Three-dimensional numerical simulations using front-tracking method are presented on the hydrodynamic interaction between two deformable particles suspended in simple shear flow. Particles are modeled as liquid capsules, that is, liquid drops surrounded by elastic membranes. Small and finite inertia are considered. Two sets of simulations are presented. In the first set, interaction between two identical capsules are considered. In the limit of zero inertia, it has been known from past research that the hydrodynamic interaction between two deformable particles results in an irreversible shift in the trajectories of the particles as one particle rolls over the other. We show that the presence of inertia can significantly alter the capsule trajectories: when inertia is small but finite, the capsules do undergo an irreversible displacement, but the lateral separation between them first decreases before they roll over each other, unlike in case of zero-inertia. For moderate to high inertia,the capsules reverse their directions of motion before coming close to each other. The reversal of motion occurs progressively earlier in time (that is, the capsules come less closer to each other) with increasing inertia. Thus, the shear-induced diffusion can be absent in presence of inertia. The long-time behavior of the capsule-capsule interaction at finite inertia

showed that the capsules engage in spiraling motions.

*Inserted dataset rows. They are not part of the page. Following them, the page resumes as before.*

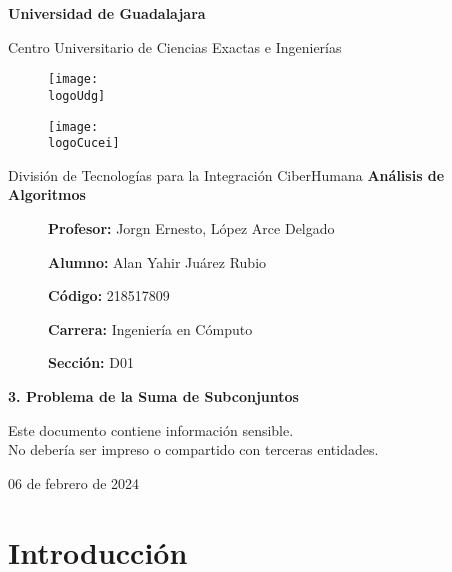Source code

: \documentclass[12pt, a4paper]{article} %
\title{\theTitle}
\author{\theAuthor}
\newcommand{\logoUdg}{../../../../attachments/images/portada-udg.jpeg}
\newcommand{\logoCucei}{../../../../attachments/images/portada-cucei.jpeg}
\newcommand{\materia}{Análisis de Algoritmos}
\newcommand{\theTitle}{3. Problema de la Suma de Subconjuntos}
\newcommand{\profesor}{Jorgn Ernesto, López Arce Delgado}
\newcommand{\theAuthor}{Alan Yahir Juárez Rubio}
\newcommand{\code}{218517809}
\newcommand{\carrera}{Ingeniería en Cómputo}
\newcommand{\seccion}{D01}
\newcommand{\startDate}{06 de febrero de 2024}
\newcommand{\nl}{\par\vspace{0.4cm}}
\begin{document}
\cfoot{\thepage} %

\begin{titlepage}
	\centering
	{\huge\textbf{Universidad de Guadalajara}}\par\vspace{0.6cm}
	{\LARGE{Centro Universitario de Ciencias Exactas e Ingenierías}}\vfill
	
	\begin{figure}[h]
		\begin{minipage}[t]{0.45\textwidth}
			\centering
			\texttt{[image: \\logoUdg]}
		\end{minipage}
		\hfill
		\begin{minipage}[t]{0.45\textwidth}
			\centering
			\texttt{[image: \\logoCucei]}
		\end{minipage}
	\end{figure}\vfill
	
	{\Large{División de Tecnologías para la Integración CiberHumana}}\vfill
	{\Large\textbf{\materia}}\vfill
	\begin{figure}[h]
		\centering
		\begin{minipage}[t]{0.75\textwidth}
			{\Large
				\textbf{Profesor:} \profesor\nl
				\textbf{Alumno:} \theAuthor\nl
				\textbf{Código:} \code\nl
				\textbf{Carrera:} \carrera\nl
				\textbf{Sección:} \seccion
			}
		\end{minipage}
	\end{figure}\vfill
	{\LARGE{\textbf{\theTitle}}}\vfill
	
	\begin{tcolorbox}[colback=red!5!white, colframe=red!75!black]
		\centering
		Este documento contiene información sensible.\\
		No debería ser impreso o compartido con terceras entidades.
	\end{tcolorbox}\vfill
	{\large \startDate}\par
\end{titlepage}

\clearpage
\tableofcontents

	

\clearpage
\section{Introducción}
\end{document}

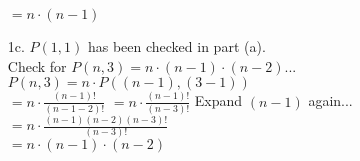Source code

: \begin{enumerate}
                        $ = n \cdot (n-1)$ \checkmark 
                        
        \item[1c.]      $P(1,1)$ has been checked in part (a). \\

                        Check for $P(n,3) = n \cdot (n-1) \cdot (n-2)$... \\
                        $P(n,3) = n \cdot P( (n-1), (3-1) )$ \\
                        $ = n \cdot \frac{ (n-1)! }{ (n-1-2)! } $ \tab
                        $ = n \cdot \frac{ (n-1)! }{ (n-3)! } $ \tab Expand $(n-1)$ again... \\
                        $ = n \cdot \frac{ (n-1)(n-2)(n-3)! }{ (n-3)! } $ \\
                        $ = n \cdot (n-1) \cdot (n-2) $ \checkmark
    \end{enumerate}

Based on our simulations, four different regimes of capsule-capsule interaction at finite inertia are identified: (i) a self-diffusive type interaction,

(ii) an outwardly spiraling motion, (iii) a fixed-orbit spiraling motion, and (iv) an inwardly spiraling motion in which the capsules settle with zero relative velocity. The reversal of motion, and the spiraling trajectories at finite inertia have no analogy in the limit of zero inertia. Such motions are explained by analyzing the flow

field around a deformed capsule which shows reverse flow regions and off-surface stagnation points, similar to those

previously reported in case of rigid spheres and cylinders under torque-free condition. In the second set of simulations, we consider the interaction between two non-identical capsules which differ from each other in terms of their size, capillary number and viscosity ratio. WHen inertia is small, one particle rolls over the other, but their displacements in the velocity-gradient direction are not the same. Our results show that the final lateral displacement of the rigid particle is higher than that for the deformable particle. At moderate inertia, dissimilar particles also engage in spiralling motion, but our results show that the spiralling trajectories are now asymmetrical. Further, the time-averaged lateral position of the particles is no longer zero. As a result, the particle-pair slowly drift with the flow. These results have implications for sheared suspension of mono- and bi-disperse deformable particles at finite inertia.